**ASSIGNMENT**
In how many lines of the entries below does "github" appear? Give only the number.

Saved entries:
=== Begin Enclosure ===

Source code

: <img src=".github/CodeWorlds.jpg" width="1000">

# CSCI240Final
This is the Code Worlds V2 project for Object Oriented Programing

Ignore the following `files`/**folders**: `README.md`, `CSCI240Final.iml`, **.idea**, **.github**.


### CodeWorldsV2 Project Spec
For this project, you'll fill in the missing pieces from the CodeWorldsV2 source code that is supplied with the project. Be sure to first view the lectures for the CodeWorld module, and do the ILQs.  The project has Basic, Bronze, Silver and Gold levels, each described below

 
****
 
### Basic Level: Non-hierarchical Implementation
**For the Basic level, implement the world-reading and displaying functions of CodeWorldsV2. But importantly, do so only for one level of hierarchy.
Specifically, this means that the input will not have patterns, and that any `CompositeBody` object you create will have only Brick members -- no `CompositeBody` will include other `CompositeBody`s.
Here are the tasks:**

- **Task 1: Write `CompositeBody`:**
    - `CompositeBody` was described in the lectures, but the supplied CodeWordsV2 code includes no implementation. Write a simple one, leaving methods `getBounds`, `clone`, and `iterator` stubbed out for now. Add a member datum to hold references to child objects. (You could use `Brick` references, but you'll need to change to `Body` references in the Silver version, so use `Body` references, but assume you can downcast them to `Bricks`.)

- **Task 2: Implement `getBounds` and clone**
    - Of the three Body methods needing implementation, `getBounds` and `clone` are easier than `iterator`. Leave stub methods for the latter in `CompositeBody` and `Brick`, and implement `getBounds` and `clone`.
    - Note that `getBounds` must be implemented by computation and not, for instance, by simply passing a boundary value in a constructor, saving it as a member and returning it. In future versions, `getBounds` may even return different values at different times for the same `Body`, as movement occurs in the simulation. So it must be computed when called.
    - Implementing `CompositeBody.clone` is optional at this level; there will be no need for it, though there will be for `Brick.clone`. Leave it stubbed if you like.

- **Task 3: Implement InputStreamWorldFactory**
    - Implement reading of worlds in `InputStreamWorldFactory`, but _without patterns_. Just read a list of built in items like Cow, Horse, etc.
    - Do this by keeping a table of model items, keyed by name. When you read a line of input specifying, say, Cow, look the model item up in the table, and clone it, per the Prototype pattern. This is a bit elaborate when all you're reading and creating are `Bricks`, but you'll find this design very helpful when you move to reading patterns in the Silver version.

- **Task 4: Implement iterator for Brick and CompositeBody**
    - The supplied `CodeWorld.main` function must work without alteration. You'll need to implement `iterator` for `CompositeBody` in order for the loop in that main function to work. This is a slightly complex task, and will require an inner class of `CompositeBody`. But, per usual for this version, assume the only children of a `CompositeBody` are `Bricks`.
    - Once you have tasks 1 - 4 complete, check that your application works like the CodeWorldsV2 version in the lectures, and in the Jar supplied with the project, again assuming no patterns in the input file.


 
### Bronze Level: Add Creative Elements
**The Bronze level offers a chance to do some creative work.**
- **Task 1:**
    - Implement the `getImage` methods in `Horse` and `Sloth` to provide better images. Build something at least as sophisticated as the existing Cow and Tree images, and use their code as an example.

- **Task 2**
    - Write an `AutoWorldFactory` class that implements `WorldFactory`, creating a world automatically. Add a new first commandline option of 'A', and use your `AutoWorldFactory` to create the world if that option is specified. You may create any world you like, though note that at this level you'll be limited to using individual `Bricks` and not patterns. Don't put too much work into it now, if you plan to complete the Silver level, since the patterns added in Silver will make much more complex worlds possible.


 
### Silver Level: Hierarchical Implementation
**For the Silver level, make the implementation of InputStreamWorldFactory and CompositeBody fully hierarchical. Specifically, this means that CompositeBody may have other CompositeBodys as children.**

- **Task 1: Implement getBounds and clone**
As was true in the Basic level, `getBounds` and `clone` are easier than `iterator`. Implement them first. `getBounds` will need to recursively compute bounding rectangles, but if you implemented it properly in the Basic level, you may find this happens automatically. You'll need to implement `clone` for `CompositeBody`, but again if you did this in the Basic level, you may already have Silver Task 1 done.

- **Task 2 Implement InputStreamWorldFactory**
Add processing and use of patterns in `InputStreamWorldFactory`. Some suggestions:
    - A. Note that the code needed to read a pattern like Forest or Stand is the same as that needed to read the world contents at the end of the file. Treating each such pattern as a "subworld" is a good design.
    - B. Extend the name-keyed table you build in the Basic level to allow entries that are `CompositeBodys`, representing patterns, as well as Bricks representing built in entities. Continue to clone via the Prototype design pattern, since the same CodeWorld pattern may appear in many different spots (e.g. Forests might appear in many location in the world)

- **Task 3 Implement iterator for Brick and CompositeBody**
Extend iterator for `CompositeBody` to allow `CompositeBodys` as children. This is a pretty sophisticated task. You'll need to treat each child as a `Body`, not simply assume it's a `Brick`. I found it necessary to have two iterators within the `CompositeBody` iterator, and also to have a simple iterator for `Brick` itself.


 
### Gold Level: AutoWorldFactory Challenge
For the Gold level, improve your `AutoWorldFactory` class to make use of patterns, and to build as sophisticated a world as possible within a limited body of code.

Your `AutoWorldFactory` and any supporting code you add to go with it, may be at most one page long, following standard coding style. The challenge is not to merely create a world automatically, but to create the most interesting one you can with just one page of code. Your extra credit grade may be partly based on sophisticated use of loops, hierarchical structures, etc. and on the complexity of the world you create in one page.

=== End Enclosure ===

**RESPONSE TO THE EXERCISE**
2